_ACTIVITY:_
Each record should reappear exactly in your answer, minus any picture.
%%
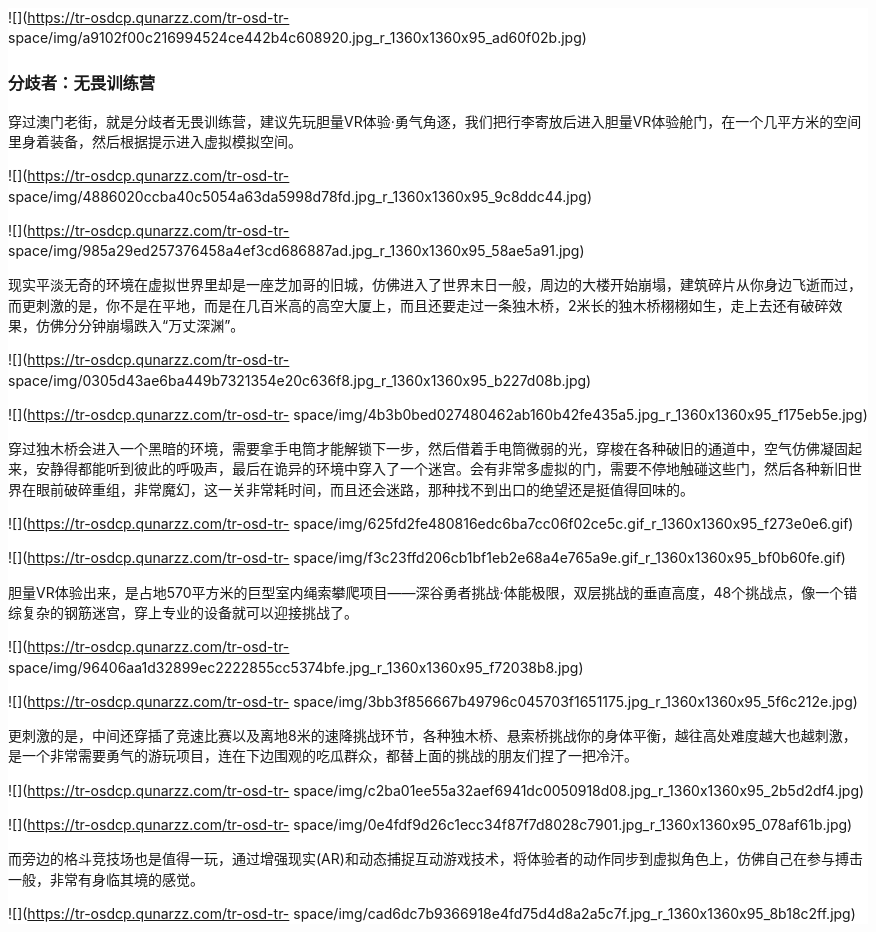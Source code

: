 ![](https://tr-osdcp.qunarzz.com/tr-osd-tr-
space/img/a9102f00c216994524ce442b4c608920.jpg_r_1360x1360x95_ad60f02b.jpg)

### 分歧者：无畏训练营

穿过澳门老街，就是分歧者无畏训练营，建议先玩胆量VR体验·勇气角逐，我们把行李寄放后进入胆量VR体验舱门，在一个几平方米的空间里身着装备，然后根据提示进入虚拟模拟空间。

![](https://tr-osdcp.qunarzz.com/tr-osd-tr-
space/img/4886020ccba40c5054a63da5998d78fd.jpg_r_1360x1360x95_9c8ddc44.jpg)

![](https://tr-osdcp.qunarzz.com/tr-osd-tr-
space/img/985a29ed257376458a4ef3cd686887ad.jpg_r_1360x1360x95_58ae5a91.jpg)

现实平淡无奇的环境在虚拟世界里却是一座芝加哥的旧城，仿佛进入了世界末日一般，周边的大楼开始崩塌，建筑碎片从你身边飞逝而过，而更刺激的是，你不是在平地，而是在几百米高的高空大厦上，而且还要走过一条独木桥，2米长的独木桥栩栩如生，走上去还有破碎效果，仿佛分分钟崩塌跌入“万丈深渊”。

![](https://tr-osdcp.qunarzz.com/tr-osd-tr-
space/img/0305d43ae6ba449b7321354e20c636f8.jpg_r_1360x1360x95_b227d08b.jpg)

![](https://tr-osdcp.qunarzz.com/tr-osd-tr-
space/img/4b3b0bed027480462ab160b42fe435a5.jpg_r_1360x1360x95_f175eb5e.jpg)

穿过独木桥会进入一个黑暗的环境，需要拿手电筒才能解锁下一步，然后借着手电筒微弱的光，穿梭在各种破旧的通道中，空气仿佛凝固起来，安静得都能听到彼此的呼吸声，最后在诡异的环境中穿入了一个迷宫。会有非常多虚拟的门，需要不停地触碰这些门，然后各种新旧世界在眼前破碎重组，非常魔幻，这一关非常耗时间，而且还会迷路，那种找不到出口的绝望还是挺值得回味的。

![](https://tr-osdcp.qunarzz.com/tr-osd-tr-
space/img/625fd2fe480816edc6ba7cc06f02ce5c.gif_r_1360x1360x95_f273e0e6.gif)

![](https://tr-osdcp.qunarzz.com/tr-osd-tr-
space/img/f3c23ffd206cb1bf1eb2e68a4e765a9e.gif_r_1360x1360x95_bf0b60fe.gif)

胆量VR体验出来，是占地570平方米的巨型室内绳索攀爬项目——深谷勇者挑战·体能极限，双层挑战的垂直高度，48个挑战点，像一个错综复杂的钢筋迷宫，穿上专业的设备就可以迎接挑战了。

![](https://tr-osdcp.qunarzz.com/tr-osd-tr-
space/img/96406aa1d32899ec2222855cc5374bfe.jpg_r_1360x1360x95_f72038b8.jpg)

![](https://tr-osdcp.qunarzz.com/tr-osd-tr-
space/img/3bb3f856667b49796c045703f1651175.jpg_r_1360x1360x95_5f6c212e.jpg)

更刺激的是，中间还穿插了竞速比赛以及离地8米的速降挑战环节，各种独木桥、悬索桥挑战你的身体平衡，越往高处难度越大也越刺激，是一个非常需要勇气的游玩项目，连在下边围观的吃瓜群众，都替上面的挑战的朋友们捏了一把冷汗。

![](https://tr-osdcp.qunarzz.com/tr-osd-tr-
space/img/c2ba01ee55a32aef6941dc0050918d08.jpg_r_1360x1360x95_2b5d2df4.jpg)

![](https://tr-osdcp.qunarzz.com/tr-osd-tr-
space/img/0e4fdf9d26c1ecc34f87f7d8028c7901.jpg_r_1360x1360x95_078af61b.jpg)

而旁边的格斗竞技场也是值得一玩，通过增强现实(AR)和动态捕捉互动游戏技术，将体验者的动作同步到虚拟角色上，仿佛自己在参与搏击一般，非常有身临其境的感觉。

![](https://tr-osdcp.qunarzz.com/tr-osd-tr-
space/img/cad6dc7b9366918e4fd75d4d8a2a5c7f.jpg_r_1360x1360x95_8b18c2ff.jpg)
%%
_ANSWER TO THIS TASK:_
Source code

: ![](https://tr-osdcp.qunarzz.com/tr-osd-tr-
space/img/a9102f00c216994524ce442b4c608920.jpg_r_1360x1360x95_ad60f02b.jpg)

### 分歧者：无畏训练营

穿过澳门老街，就是分歧者无畏训练营，建议先玩胆量VR体验·勇气角逐，我们把行李寄放后进入胆量VR体验舱门，在一个几平方米的空间里身着装备，然后根据提示进入虚拟模拟空间。

![](https://tr-osdcp.qunarzz.com/tr-osd-tr-
space/img/4886020ccba40c5054a63da5998d78fd.jpg_r_1360x1360x95_9c8ddc44.jpg)

![](https://tr-osdcp.qunarzz.com/tr-osd-tr-
space/img/985a29ed257376458a4ef3cd686887ad.jpg_r_1360x1360x95_58ae5a91.jpg)

现实平淡无奇的环境在虚拟世界里却是一座芝加哥的旧城，仿佛进入了世界末日一般，周边的大楼开始崩塌，建筑碎片从你身边飞逝而过，而更刺激的是，你不是在平地，而是在几百米高的高空大厦上，而且还要走过一条独木桥，2米长的独木桥栩栩如生，走上去还有破碎效果，仿佛分分钟崩塌跌入“万丈深渊”。

![](https://tr-osdcp.qunarzz.com/tr-osd-tr-
space/img/0305d43ae6ba449b7321354e20c636f8.jpg_r_1360x1360x95_b227d08b.jpg)

![](https://tr-osdcp.qunarzz.com/tr-osd-tr-
space/img/4b3b0bed027480462ab160b42fe435a5.jpg_r_1360x1360x95_f175eb5e.jpg)

穿过独木桥会进入一个黑暗的环境，需要拿手电筒才能解锁下一步，然后借着手电筒微弱的光，穿梭在各种破旧的通道中，空气仿佛凝固起来，安静得都能听到彼此的呼吸声，最后在诡异的环境中穿入了一个迷宫。会有非常多虚拟的门，需要不停地触碰这些门，然后各种新旧世界在眼前破碎重组，非常魔幻，这一关非常耗时间，而且还会迷路，那种找不到出口的绝望还是挺值得回味的。

![](https://tr-osdcp.qunarzz.com/tr-osd-tr-
space/img/625fd2fe480816edc6ba7cc06f02ce5c.gif_r_1360x1360x95_f273e0e6.gif)

![](https://tr-osdcp.qunarzz.com/tr-osd-tr-
space/img/f3c23ffd206cb1bf1eb2e68a4e765a9e.gif_r_1360x1360x95_bf0b60fe.gif)

胆量VR体验出来，是占地570平方米的巨型室内绳索攀爬项目——深谷勇者挑战·体能极限，双层挑战的垂直高度，48个挑战点，像一个错综复杂的钢筋迷宫，穿上专业的设备就可以迎接挑战了。

![](https://tr-osdcp.qunarzz.com/tr-osd-tr-
space/img/96406aa1d32899ec2222855cc5374bfe.jpg_r_1360x1360x95_f72038b8.jpg)

![](https://tr-osdcp.qunarzz.com/tr-osd-tr-
space/img/3bb3f856667b49796c045703f1651175.jpg_r_1360x1360x95_5f6c212e.jpg)

更刺激的是，中间还穿插了竞速比赛以及离地8米的速降挑战环节，各种独木桥、悬索桥挑战你的身体平衡，越往高处难度越大也越刺激，是一个非常需要勇气的游玩项目，连在下边围观的吃瓜群众，都替上面的挑战的朋友们捏了一把冷汗。

![](https://tr-osdcp.qunarzz.com/tr-osd-tr-
space/img/c2ba01ee55a32aef6941dc0050918d08.jpg_r_1360x1360x95_2b5d2df4.jpg)

![](https://tr-osdcp.qunarzz.com/tr-osd-tr-
space/img/0e4fdf9d26c1ecc34f87f7d8028c7901.jpg_r_1360x1360x95_078af61b.jpg)

而旁边的格斗竞技场也是值得一玩，通过增强现实(AR)和动态捕捉互动游戏技术，将体验者的动作同步到虚拟角色上，仿佛自己在参与搏击一般，非常有身临其境的感觉。

![](https://tr-osdcp.qunarzz.com/tr-osd-tr-
space/img/cad6dc7b9366918e4fd75d4d8a2a5c7f.jpg_r_1360x1360x95_8b18c2ff.jpg)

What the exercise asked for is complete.